ASA 127th Meeting M.I.T. 1994 June 6-10

2pSP17. An articulatory-feature-based HMM for automated speech recognition.

Kevin Erler

George H. Freeman

Dept. of Elect. and Comput. Eng., Univ. of Waterloo, Waterloo, ON N2L 3G1, Canada

Traditional HMM-based speech recognizers model the acoustics as a set of disjoint segmental units. Little meaning is attached to internal states of the model and there are difficulties in representing context-dependency effects observed in the acoustic waveform. In this work, an articulatory-feature model is defined as an HMM in which each state represents a point in a space of quantized articulator configurations. A single large ergodic model then contains all feasible configurations and is sufficient to represent any vocabulary.
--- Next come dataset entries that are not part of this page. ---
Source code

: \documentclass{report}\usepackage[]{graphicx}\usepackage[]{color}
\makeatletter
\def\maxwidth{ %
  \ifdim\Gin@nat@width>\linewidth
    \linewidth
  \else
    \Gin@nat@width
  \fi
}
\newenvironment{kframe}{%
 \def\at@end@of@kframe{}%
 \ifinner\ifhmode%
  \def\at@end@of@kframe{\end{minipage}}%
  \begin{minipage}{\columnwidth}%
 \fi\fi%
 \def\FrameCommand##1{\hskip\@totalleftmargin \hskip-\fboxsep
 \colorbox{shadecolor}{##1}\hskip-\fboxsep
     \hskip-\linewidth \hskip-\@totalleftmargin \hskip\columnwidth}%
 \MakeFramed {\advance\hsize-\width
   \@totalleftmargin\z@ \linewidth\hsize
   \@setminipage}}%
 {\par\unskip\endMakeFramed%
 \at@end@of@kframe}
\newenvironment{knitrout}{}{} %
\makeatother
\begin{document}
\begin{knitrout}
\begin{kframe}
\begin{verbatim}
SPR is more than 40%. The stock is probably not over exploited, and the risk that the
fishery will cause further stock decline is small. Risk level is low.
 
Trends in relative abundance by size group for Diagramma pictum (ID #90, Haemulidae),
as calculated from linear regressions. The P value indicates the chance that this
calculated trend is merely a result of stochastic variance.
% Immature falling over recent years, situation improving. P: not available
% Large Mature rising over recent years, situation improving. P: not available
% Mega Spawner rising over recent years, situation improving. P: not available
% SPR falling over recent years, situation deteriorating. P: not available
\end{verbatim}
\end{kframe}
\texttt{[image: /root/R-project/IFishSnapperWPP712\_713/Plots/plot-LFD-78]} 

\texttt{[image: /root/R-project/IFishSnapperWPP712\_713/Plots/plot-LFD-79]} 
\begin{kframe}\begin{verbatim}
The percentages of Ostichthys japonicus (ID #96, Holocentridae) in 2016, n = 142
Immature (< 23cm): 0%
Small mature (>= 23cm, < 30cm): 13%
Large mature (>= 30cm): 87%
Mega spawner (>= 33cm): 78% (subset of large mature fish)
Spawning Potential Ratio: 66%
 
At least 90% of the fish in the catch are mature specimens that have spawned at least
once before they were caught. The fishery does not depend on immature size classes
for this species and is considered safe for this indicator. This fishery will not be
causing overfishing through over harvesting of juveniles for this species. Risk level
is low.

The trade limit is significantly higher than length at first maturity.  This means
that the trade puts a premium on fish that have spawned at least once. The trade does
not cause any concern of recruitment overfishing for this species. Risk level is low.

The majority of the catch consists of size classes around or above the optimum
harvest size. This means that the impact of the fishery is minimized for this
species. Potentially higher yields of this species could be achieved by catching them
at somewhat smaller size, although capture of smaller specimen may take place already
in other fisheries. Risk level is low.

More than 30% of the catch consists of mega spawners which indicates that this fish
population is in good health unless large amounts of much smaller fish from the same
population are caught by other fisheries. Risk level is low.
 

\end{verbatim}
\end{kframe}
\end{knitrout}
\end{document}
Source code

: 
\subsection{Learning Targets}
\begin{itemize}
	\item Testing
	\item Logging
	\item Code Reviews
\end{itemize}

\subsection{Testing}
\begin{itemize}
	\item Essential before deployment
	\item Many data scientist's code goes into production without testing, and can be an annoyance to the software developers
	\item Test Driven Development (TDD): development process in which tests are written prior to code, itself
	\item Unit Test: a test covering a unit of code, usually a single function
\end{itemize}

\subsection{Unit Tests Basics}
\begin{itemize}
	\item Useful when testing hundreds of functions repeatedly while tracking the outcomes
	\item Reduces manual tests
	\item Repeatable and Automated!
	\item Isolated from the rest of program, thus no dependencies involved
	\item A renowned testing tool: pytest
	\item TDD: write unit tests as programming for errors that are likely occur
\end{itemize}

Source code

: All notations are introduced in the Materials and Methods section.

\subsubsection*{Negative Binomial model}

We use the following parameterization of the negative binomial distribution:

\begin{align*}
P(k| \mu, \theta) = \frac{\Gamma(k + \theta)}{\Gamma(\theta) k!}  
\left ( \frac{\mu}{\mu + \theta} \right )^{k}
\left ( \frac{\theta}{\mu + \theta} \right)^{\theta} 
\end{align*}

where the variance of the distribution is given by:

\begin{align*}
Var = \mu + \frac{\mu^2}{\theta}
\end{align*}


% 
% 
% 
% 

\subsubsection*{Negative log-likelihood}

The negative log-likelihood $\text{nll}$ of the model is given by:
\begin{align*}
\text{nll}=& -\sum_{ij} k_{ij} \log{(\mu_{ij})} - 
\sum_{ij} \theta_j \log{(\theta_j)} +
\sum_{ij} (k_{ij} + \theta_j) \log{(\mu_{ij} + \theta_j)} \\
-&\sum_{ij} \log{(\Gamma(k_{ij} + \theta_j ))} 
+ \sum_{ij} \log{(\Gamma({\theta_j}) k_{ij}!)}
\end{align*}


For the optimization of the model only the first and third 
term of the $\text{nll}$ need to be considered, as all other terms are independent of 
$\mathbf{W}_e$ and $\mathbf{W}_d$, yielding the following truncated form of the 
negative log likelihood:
Each word in the vocabulary is described by a sequence of target articulatory configurations, currently derived from the phonetic transcription. Context dependency is explicitly handled by those states visited between articulatory-target states. Each model state has some meaning in terms of the physical state of the vocal production process, so linguistic and physiological knowledge can be incorporated to restrict the model evolution and improve recognition performance. The development of the quantized articulatory space, target articulatory-feature sequences, and feature-evolution constraints is described for a large-vocabulary word recognition system. Recognition results show it to be competitive with the traditional phoneme model. [Work supported by NSERC, Canada and ITRC, Ontario.]